(Plain-text document sources)
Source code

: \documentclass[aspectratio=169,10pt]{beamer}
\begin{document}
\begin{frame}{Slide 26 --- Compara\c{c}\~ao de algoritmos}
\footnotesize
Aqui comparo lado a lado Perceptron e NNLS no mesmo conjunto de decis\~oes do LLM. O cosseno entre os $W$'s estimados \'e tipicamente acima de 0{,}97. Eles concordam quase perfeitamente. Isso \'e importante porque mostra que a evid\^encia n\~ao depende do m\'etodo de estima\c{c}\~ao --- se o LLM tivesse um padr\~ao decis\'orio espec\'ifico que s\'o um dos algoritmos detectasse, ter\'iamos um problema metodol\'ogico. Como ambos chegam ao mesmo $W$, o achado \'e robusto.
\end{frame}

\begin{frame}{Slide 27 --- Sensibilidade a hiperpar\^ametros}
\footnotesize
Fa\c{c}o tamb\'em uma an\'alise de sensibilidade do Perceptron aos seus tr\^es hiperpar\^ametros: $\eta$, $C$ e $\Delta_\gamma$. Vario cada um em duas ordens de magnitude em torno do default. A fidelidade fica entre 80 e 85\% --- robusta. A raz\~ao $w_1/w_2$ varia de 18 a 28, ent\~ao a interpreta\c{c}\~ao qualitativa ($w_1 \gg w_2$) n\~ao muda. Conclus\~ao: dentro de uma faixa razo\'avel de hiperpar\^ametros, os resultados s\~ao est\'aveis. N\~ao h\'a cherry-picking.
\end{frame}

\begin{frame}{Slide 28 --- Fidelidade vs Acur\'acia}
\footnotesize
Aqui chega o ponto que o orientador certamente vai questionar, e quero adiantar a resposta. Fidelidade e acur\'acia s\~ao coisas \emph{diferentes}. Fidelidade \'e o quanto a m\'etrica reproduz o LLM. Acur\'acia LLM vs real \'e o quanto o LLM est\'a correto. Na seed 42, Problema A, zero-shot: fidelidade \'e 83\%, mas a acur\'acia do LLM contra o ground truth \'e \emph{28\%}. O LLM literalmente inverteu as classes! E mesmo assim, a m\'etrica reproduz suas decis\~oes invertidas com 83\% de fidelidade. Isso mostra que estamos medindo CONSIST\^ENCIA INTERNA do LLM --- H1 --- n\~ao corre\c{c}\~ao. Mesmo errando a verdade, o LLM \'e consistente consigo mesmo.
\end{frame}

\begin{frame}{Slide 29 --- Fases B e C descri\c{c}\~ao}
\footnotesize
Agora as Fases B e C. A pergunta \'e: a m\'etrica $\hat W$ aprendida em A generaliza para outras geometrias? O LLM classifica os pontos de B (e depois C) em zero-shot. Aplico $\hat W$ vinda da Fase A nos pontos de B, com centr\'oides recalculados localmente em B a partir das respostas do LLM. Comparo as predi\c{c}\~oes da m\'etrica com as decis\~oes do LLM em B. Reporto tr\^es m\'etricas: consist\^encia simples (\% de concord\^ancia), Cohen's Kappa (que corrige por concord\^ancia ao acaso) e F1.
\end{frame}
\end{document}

* * *

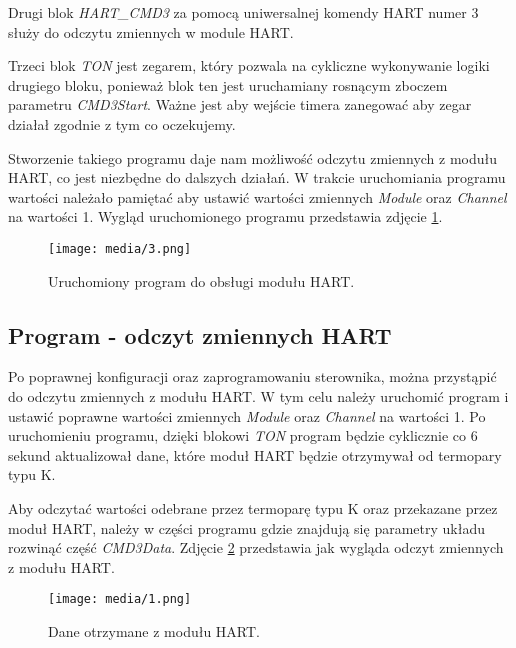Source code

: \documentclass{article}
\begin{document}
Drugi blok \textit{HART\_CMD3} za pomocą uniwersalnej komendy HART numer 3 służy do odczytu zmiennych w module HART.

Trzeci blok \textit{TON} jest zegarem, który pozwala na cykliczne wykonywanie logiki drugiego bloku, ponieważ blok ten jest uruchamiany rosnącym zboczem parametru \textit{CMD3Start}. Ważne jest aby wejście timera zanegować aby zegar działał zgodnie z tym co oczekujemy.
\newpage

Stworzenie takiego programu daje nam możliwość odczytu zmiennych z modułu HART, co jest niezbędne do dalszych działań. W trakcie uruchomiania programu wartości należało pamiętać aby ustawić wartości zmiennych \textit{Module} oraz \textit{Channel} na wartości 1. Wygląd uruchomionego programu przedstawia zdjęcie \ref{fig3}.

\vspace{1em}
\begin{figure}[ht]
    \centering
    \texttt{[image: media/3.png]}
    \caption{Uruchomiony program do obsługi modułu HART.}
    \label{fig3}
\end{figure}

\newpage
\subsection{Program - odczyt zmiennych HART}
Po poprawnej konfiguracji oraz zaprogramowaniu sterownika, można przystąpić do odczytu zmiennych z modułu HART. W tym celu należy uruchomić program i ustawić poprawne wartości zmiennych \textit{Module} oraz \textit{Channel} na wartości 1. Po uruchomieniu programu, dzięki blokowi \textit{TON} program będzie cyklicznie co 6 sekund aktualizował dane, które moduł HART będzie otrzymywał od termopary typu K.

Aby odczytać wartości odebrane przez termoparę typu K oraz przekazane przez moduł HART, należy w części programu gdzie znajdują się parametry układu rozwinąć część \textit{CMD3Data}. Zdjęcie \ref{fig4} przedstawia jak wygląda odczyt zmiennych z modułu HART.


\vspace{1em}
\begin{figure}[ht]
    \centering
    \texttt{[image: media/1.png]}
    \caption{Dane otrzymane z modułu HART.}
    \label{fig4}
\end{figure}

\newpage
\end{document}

• TASK REQUIREMENTS:
Search the entries for the word "Isso" and copy every line that has it.

• OUTPUT FOR THIS EXERCISE:
Aqui comparo lado a lado Perceptron e NNLS no mesmo conjunto de decis\~oes do LLM. O cosseno entre os $W$'s estimados \'e tipicamente acima de 0{,}97. Eles concordam quase perfeitamente. Isso \'e importante porque mostra que a evid\^encia n\~ao depende do m\'etodo de estima\c{c}\~ao --- se o LLM tivesse um padr\~ao decis\'orio espec\'ifico que s\'o um dos algoritmos detectasse, ter\'iamos um problema metodol\'ogico. Como ambos chegam ao mesmo $W$, o achado \'e robusto.
Aqui chega o ponto que o orientador certamente vai questionar, e quero adiantar a resposta. Fidelidade e acur\'acia s\~ao coisas \emph{diferentes}. Fidelidade \'e o quanto a m\'etrica reproduz o LLM. Acur\'acia LLM vs real \'e o quanto o LLM est\'a correto. Na seed 42, Problema A, zero-shot: fidelidade \'e 83\%, mas a acur\'acia do LLM contra o ground truth \'e \emph{28\%}. O LLM literalmente inverteu as classes! E mesmo assim, a m\'etrica reproduz suas decis\~oes invertidas com 83\% de fidelidade. Isso mostra que estamos medindo CONSIST\^ENCIA INTERNA do LLM --- H1 --- n\~ao corre\c{c}\~ao. Mesmo errando a verdade, o LLM \'e consistente consigo mesmo.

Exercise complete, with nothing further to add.